The consulting firm predicts that 60% of CMOs will cut the size of their analytic departments in half by 2023 due to “failed promised improvements.” Inconsistency and difficulty of access were listed among the top reasons analytics were not used when making decisions.
The survey, which was conducted in May and June and polled 377 users of marketing analytics, reflects the ongoing challenges marketers face as they attempt to integrate data into decision-making efficiently. As the industry prepares for the depreciation of third-party cookies in 2024, data mastery will only become of increased importance.
As Google begins to phase out third-party cookies, marketers have been making increased attempts to gather and leverage their own data in preparation. Media networks of all stripes have made bold promises to marketers on their data and targeting capabilities. Analytics teams and software have become mainstays in marketing departments. However, a new Gartner study is questioning whether those investments are paying off.
No matter how involved analytics are in decisions, marketing departments don’t always see the returns. Organizations are more likely to agree they are unable to prove marketing’s value if analytics were used in fewer than 50% of decisions. On the flipside, if analytics influenced more than 50% of decisions, there are likely diminishing returns for the organization, according to Gartner’s findings.
“CMOs often believe that achieving marketing data integration goals will lead to greater influence and increased value of marketing analytics,” said Joseph Enever, senior director analyst of the Gartner Marketing practice. “The reality is that better data won’t increase marketing analytics’ decision influence alone. CMOs must address the real challenges — cognitive biases and the need for a data-informed culture.”
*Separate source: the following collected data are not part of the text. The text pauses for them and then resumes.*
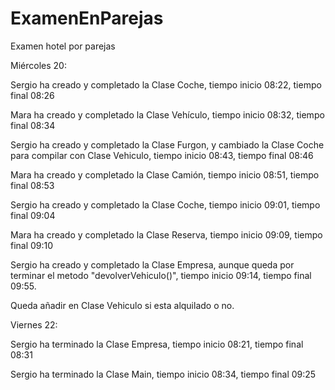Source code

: # ExamenEnParejas
Examen hotel por parejas

Miércoles 20:

Sergio ha creado y completado la Clase Coche, tiempo inicio 08:22, tiempo final 08:26

Mara ha creado y completado la Clase Vehículo, tiempo inicio 08:32, tiempo final 08:34

Sergio ha creado y completado la Clase Furgon, y cambiado la Clase Coche para compilar con Clase Vehiculo, tiempo inicio 08:43, tiempo final 08:46

Mara ha creado y completado la Clase Camión, tiempo inicio 08:51, tiempo final 08:53

Sergio ha creado y completado la Clase Coche, tiempo inicio 09:01, tiempo final 09:04

Mara ha creado y completado la Clase Reserva, tiempo inicio 09:09, tiempo final 09:10

Sergio ha creado y completado la Clase Empresa, aunque queda por terminar el metodo "devolverVehiculo()", tiempo inicio 09:14, tiempo final 09:55.

Queda añadir en Clase Vehiculo si esta alquilado o no.


Viernes 22:

Sergio ha terminado la Clase Empresa, tiempo inicio 08:21, tiempo final 08:31

Sergio ha terminado la Clase Main, tiempo inicio 08:34, tiempo final 09:25
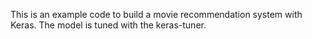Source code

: This is an example code to build a movie recommendation system
with Keras. The model is tuned with the keras-tuner.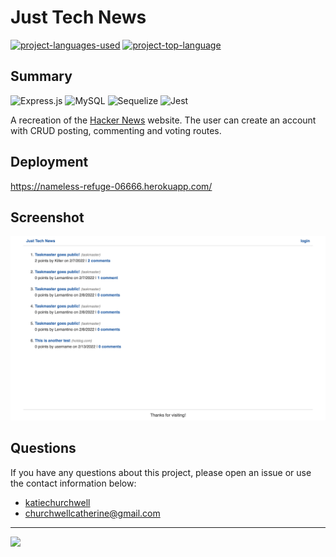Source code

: # Just Tech News
[![project-languages-used](https://img.shields.io/github/languages/count/katiechurchwell/just-tech-news?color=important)](https://github.com/katiechurchwell/just-tech-news) [![project-top-language](https://img.shields.io/github/languages/top/katiechurchwell/just-tech-news?color=blueviolet)](https://github.com/katiechurchwell/just-tech-news)

## Summary
![Express.js](https://img.shields.io/badge/express.js-%23404d59.svg?style=flat&logo=express&logoColor=%2361DAFB)
![MySQL](https://img.shields.io/badge/mysql-%2300f.svg?style=flat&logo=mysql&logoColor=white)
![Sequelize](https://img.shields.io/badge/Sequelize-52B0E7?style=flat&logo=Sequelize&logoColor=white)
![Jest](https://img.shields.io/badge/-jest-%23C21325?style=flat&logo=jest&logoColor=white)

A recreation of the [Hacker News]("https://news.ycombinator.com/") website. The user can create an account with CRUD posting, commenting and voting routes.

## Deployment
https://nameless-refuge-06666.herokuapp.com/

## Screenshot
![Screenshot of Just Tech News](/screenshot.png)

## Questions
  If you have any questions about this project, please open an issue or use the contact information below:
  * [katiechurchwell](https://www.github.com/katiechurchwell)
  * [churchwellcatherine@gmail.com](mailto:churchwellcatherine@gmail.com)


---
  ![](https://img.shields.io/badge/license-MIT-blue)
The survey found that one-third of respondents said decision-makers cherry-pick data that supports a decision or opinion they’ve already formed. Cognitive biases were cited as a major barrier to marketing analytics influence.
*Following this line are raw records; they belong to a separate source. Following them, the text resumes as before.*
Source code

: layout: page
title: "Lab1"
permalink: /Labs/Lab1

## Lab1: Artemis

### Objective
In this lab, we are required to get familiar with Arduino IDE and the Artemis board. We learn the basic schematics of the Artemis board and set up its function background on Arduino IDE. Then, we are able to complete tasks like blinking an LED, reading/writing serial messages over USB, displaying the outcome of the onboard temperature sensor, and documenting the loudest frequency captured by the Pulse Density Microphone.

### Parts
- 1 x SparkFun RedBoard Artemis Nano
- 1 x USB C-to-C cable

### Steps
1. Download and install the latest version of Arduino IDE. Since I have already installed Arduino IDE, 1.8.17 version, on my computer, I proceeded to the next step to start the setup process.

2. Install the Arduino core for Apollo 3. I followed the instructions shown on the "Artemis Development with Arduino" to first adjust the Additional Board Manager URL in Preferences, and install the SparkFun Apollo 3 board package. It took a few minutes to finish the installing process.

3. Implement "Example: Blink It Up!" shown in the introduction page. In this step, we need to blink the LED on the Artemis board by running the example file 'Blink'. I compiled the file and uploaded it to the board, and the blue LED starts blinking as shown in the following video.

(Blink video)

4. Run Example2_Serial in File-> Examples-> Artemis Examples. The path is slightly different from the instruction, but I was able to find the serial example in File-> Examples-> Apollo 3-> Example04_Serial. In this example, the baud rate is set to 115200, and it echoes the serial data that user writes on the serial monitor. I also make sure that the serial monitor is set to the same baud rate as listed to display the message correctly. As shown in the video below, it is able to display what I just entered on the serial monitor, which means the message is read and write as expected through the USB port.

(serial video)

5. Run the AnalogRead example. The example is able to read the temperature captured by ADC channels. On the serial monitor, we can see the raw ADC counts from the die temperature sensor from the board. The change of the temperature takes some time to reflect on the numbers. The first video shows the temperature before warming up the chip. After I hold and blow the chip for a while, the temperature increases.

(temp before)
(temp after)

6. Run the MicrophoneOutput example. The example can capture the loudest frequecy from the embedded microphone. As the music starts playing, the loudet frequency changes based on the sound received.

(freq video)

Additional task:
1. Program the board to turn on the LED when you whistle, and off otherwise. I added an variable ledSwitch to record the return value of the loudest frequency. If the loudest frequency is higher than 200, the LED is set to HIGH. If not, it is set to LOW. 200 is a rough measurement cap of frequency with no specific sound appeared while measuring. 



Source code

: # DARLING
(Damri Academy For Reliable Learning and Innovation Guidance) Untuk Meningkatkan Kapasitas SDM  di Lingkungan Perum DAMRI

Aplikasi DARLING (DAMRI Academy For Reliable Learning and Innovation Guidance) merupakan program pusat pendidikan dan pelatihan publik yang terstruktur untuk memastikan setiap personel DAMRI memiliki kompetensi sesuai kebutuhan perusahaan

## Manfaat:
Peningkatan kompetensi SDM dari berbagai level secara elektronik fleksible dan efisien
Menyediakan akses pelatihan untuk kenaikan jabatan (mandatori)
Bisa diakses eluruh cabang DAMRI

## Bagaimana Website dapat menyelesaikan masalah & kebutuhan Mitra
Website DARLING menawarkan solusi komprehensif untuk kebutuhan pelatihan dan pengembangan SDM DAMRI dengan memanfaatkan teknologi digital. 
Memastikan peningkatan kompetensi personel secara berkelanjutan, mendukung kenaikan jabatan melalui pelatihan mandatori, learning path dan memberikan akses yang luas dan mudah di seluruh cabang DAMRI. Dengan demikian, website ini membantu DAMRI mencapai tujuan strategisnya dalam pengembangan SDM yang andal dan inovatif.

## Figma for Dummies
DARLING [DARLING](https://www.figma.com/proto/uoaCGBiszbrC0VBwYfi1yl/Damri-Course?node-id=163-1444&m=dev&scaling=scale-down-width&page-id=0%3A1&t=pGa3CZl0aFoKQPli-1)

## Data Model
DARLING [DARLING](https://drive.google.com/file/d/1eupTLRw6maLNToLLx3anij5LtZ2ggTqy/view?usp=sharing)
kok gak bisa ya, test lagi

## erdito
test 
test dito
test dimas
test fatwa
Additionally, when information was provided, it wasn’t always used. Twenty-six percent of respondents said decision-makers did not review the data provided to them, 24% said decision-makers rejected their recommendations and 24% said decision-makers went with their “gut feeling” to make a choice.
According to the report, if CMOs want analytics to be successful they have to take a few things into account. First, they should track decisions that are made with analytics to pinpoint areas of improvement. Then, they should avoid cherry-picking. Leading by example and establishing analytics upskilling programs were also recommended.